実際に売買契約を結んだある企業は、「代金を振り込んだにも関わらず製品が届かない。心配になって問い合わせてみたところ、はじめのうちは『輸出規制がかかっているので、まだ時間がかかりそうだ』と納期の引き伸ばしをされ、最終的には連絡が取れなくなった」という事案に巻き込まれたと聞きます。後になってマスク販売を持ちかけてきた会社の住所を調べてみると、事務所の看板すらなく、実態のない企業だったことが分かったそうです。
こうした事案の場合、もし契約を結ぶ前に反社チェックを徹底し、企業の実態を調べていたら、詐欺被害は防げたと考えられます。しかし、冷静な状態であれば、そう考えられたとしても、「このチャンスは逃したくない!」と考えた時、時間がかかる手続きや決まり事が後回しにされることもありうる話ではないでしょうか。
驚くべきことに、同様の構図で、ある国の公的機関が国際詐欺被害に遭いそうになった、ということも分かっています。
4. 反社チェックの必要性、実施しないと起こりうるリスク – 複合的な問題に発展するケース
次に、ありふれた取引であったとしても反社チェックの不徹底が国際金融犯罪にまで発展する、という事案をストーリーで解説してみましょう。製造業ではもはや海外の工場への委託は珍しいことではなくなっています。ある企業も、製造する量やスピード、コストを考慮した結果、アジア圏内のある国に製造拠点を立ち上げ、その運営をある会社に委託してビジネスを推進することにしました。委託先の会社は既存の取引先からの紹介だったため、経営陣らは「大きな問題は起こらないだろう」と、反社チェックも自分たちが調べられる範囲ですませていたとします。しかし、実はその会社の従業員の中には、外貨獲得の目的で自国民を出稼ぎに出している制裁国の出身者が多数在籍していた、としましょう。
このような場合、制裁国の出身者が就業する工場で製造された製品は制裁対象になるおそれが生じます。そうなれば輸出ができないなどの損失が発生し、企業は、販売計画を大幅に変更せざるを得なくなったり、収益計画の変更を余儀なくされたりと、大きな問題に直面してしまうことが考えられます。
さらに、制裁国の出身者の労働者が制裁国である本国に対し、賃金として得た金銭を“仕送り”として送金していることが分かれば、事業リスクはもちろん、制裁国への資金供与に “利用”されてしまった、ということにもなりかねません。
また、それがドルを介して行われていたとすれば、米国のForeign Corrupt Practices Act(FCPA)のような贈収賄や腐敗防止に関する法律の域外適用を受けてしまうことも考えられます。

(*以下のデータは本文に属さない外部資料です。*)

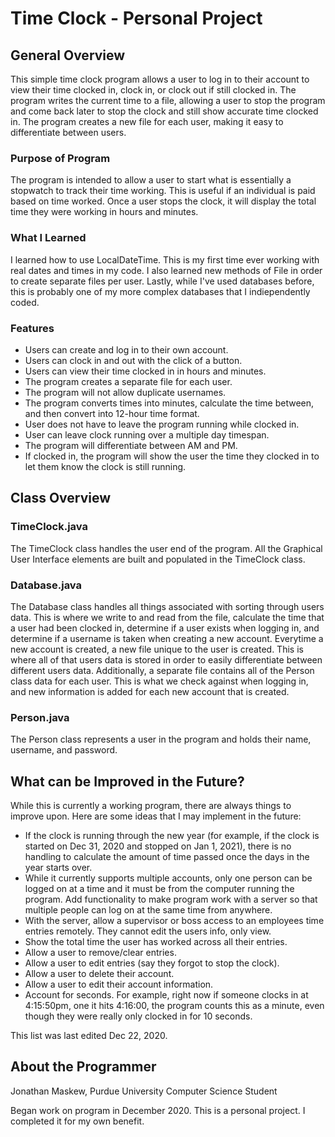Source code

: # Time Clock - Personal Project

## General Overview
This simple time clock program allows a user to log in to their account to view their time clocked in, clock in, or clock out if still clocked in. The program writes the current time to a file, allowing a user to stop the program and come back later to stop the clock and still show accurate time clocked in. The program creates a new file for each user, making it easy to differentiate between users.

### Purpose of Program
The program is intended to allow a user to start what is essentially a stopwatch to track their time working. This is useful if an individual is paid based on time worked. Once a user stops the clock, it will display the total time they were working in hours and minutes.

### What I Learned
I learned how to use LocalDateTime. This is my first time ever working with real dates and times in my code. I also learned new methods of File in order to create separate files per user. Lastly, while I've used databases before, this is probably one of my more complex databases that I indiependently coded.

### Features
- Users can create and log in to their own account.
- Users can clock in and out with the click of a button.
- Users can view their time clocked in in hours and minutes.
- The program creates a separate file for each user.
- The program will not allow duplicate usernames.
- The program converts times into minutes, calculate the time between, and then convert into 12-hour time format.
- User does not have to leave the program running while clocked in.
- User can leave clock running over a multiple day timespan.
- The program will differentiate between AM and PM.
- If clocked in, the program will show the user the time they clocked in to let them know the clock is still running.

## Class Overview
### TimeClock.java
The TimeClock class handles the user end of the program. All the Graphical User Interface elements are built and populated in the TimeClock class.

### Database.java
The Database class handles all things associated with sorting through users data. This is where we write to and read from the file, calculate the time that a user had been clocked in, determine if a user exists when logging in, and determine if a username is taken when creating a new account. Everytime a new account is created, a new file unique to the user is created. This is where all of that users data is stored in order to easily differentiate between different users data. Additionally, a separate file contains all of the Person class data for each user. This is what we check against when logging in, and new information is added for each new account that is created.

### Person.java
The Person class represents a user in the program and holds their name, username, and password.

## What can be Improved in the Future?
While this is currently a working program, there are always things to improve upon. Here are some ideas that I may implement in the future:
- If the clock is running through the new year (for example, if the clock is started on Dec 31, 2020 and stopped on Jan 1, 2021), there is no handling to calculate the amount of time passed once the days in the year starts over.
- While it currently supports multiple accounts, only one person can be logged on at a time and it must be from the computer running the program. Add functionality to make program work with a server so that multiple people can log on at the same time from anywhere.
- With the server, allow a supervisor or boss access to an employees time entries remotely. They cannot edit the users info, only view.
- Show the total time the user has worked across all their entries.
- Allow a user to remove/clear entries.
- Allow a user to edit entries (say they forgot to stop the clock).
- Allow a user to delete their account.
- Allow a user to edit their account information.
- Account for seconds. For example, right now if someone clocks in at 4:15:50pm, one it hits 4:16:00, the program counts this as a minute, even though they were really only clocked in for 10 seconds.

This list was last edited Dec 22, 2020.

## About the Programmer
Jonathan Maskew, Purdue University Computer Science Student

Began work on program in December 2020. This is a personal project. I completed it for my own benefit.
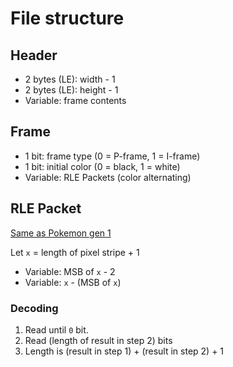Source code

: # File structure
## Header
- 2 bytes (LE): width - 1
- 2 bytes (LE): height - 1
- Variable: frame contents

## Frame
- 1 bit: frame type (0 = P-frame, 1 = I-frame)
- 1 bit: initial color (0 = black, 1 = white)
- Variable: RLE Packets (color alternating)

## RLE Packet
[Same as Pokemon gen 1](https://www.youtube.com/watch?v=aF1Yw_wu2cM)

Let `x` = length of pixel stripe + 1
- Variable: MSB of `x` - 2
- Variable: `x` - (MSB of `x`)

### Decoding
1. Read until `0` bit.
2. Read (length of result in step 2) bits
3. Length is (result in step 1) + (result in step 2) + 1
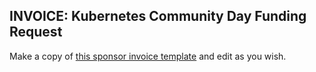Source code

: ## INVOICE: Kubernetes Community Day Funding Request

Make a copy of [this sponsor invoice template](https://docs.google.com/document/d/1Rbc8hvBgbO55asEQzzAHkpvSU2ogl52NmWq1-NhBYdY/edit) and edit as you wish.

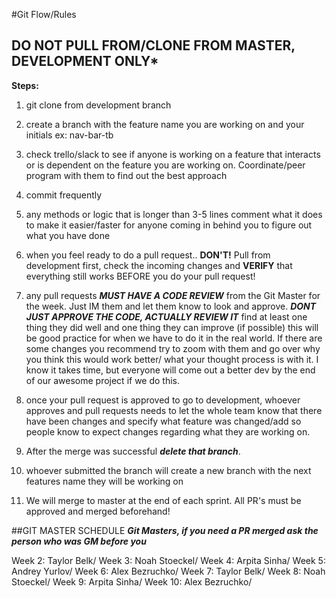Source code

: #Git Flow/Rules
## ****DO NOT PULL FROM/CLONE FROM MASTER, DEVELOPMENT ONLY*****
**Steps:** 
 1. git clone from development branch
 
 2. create a branch with the feature name you are working on and your initials ex: nav-bar-tb
 
 3. check trello/slack to see if anyone is working on a feature that interacts or is dependent on the feature you are working on. Coordinate/peer program with them to find out the best approach
 
 4. commit frequently 
 
 5. any methods or logic that is longer than 3-5 lines comment what it does to make it easier/faster for anyone coming in behind you to figure out what you have done
 
 6. when you feel ready to do a pull request.. **DON'T!** Pull from development first, check the incoming changes and **VERIFY** that everything still works BEFORE you do your pull request!
 
 7. any pull requests ***MUST HAVE A CODE REVIEW*** from the Git Master for the week. Just IM them and let them know to look and approve. ***DONT JUST APPROVE THE CODE, ACTUALLY REVIEW IT*** find at least one thing they did well and one thing they can improve (if possible) this will be good practice for when we have to do it in the real world. If there are some changes you recommend try to zoom with them and go over why you think this would work better/ what your thought process is with it. I know it takes time, but everyone will come out a better dev by the end of our awesome project if we do this. 
 
8. once your pull request is approved to go to development, whoever approves and pull requests needs to let the whole team know that there have been changes and specify what feature was changed/add so people know to expect changes regarding what they are working on.

9. After the merge was successful ***delete that branch***. 

10. whoever submitted the branch will create a new branch with the next features name they will be working on

11. We will merge to master at the end of each sprint. All PR's must be approved and merged beforehand!


##GIT MASTER SCHEDULE
***Git Masters, if you need a PR merged ask the person who was GM before you***

Week 2: Taylor Belk/
Week 3: Noah Stoeckel/
Week 4: Arpita Sinha/
Week 5: Andrey Yurlov/
Week 6: Alex Bezruchko/
Week 7: Taylor Belk/
Week 8: Noah Stoeckel/
Week 9: Arpita Sinha/
Week 10: Alex Bezruchko/
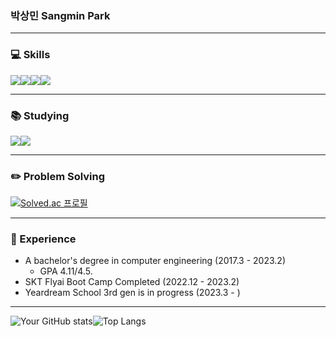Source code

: ### 박상민 Sangmin Park
<hr>

<div align="left">
<!--### 🚀 Introduction-->

 
 ### 💻 Skills
 <img src="https://img.shields.io/badge/Python-3776AB?style=for-the-badge&logo=Python&logoColor=white"/><img src="https://img.shields.io/badge/Unity-FFFFFF?style=for-the-badge&logo=Unity&logoColor=black"/><img src="https://img.shields.io/badge/C Sharp-239120?style=for-the-badge&logo=C Sharp&logoColor=white"/><img src="https://img.shields.io/badge/java-FFA726?style=for-the-badge&logo=java&logoColor=white"/>
<hr>

 ### 📚 Studying
 
 <img src="https://img.shields.io/badge/PyTorch-239120?style=for-the-badge&logo=PyTorch&logoColor=white"/><img src="https://img.shields.io/badge/Linear Algebra-8A2BE2?style=for-the-badge&logo=[Tech Stack]&logoColor=white"/>
<hr>

 ### ✏️ Problem Solving
 
 [![Solved.ac
 프로필](http://mazassumnida.wtf/api/generate_badge?boj=psmin0325)](https://solved.ac/psmin0325)
<hr>

### 📜 Experience
 - A bachelor's degree in computer engineering (2017.3 - 2023.2)
	- GPA 4.11/4.5.
 - SKT Flyai Boot Camp Completed (2022.12 - 2023.2)
 - Yeardream School 3rd gen is in progress (2023.3 - )
<hr>

</div>

![Your GitHub stats](https://github-readme-stats.vercel.app/api?username=psmin0325&show_icons=true&theme=tokyonight)![Top Langs](https://github-readme-stats.vercel.app/api/top-langs/?username=psmin0325&layout=compact&theme=tokyonight)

また、例えば英国のポンドならUK Bribery Act(UKBA)が、そのほかの外国通貨ならその当該国の法令によって域外適用を受けてしまうと考えられます。
一方、委託先の企業の経営陣らを詳しく調べた結果、政府高官などのPEPsとみなされる人物であったなら、贈収賄事件や制裁国への利益供与につながると判断される場合もあります。あるいは、委託先の企業の利益を最終的に受益する人物(UBO)がそのような立場の人物であった場合も、同様の嫌疑がかかると懸念されます。
このストーリーは「大袈裟だ」と感じるかもしれません。しかし、反社チェックによって取引相手の実態を詳しく知らなければ、それを徹底した場合よりも格段に高いリスクを抱え込むことになるのは間違いないでしょう。
5. まとめ
反社チェックの必要性と考えられるリスクについて、国内外の動向も踏まえて解説していきました。国内を主な市場とする日本企業の場合、海外市場や当局の動きに注意を払うよりも国内の向き合うべき課題に注力する傾向が強くなりがちではないでしょうか?
しかし、ビジネスの変化に伴い、今日では、これまでのコンプライアンス・ガバナンスの“常識”を刷新し、ESGリスクのような新しいトピックも含めて国内外の潮流に意識を向けることが強く求められるようになっています。
Refinitivはこれからも、反社チェックをはじめとする企業のリスク低減に向けた取り組みに役立つ優れたデータとソリューションを提供し、すべての企業が安心してビジネスを推進できる環境を整えられるよう、支援してまいります。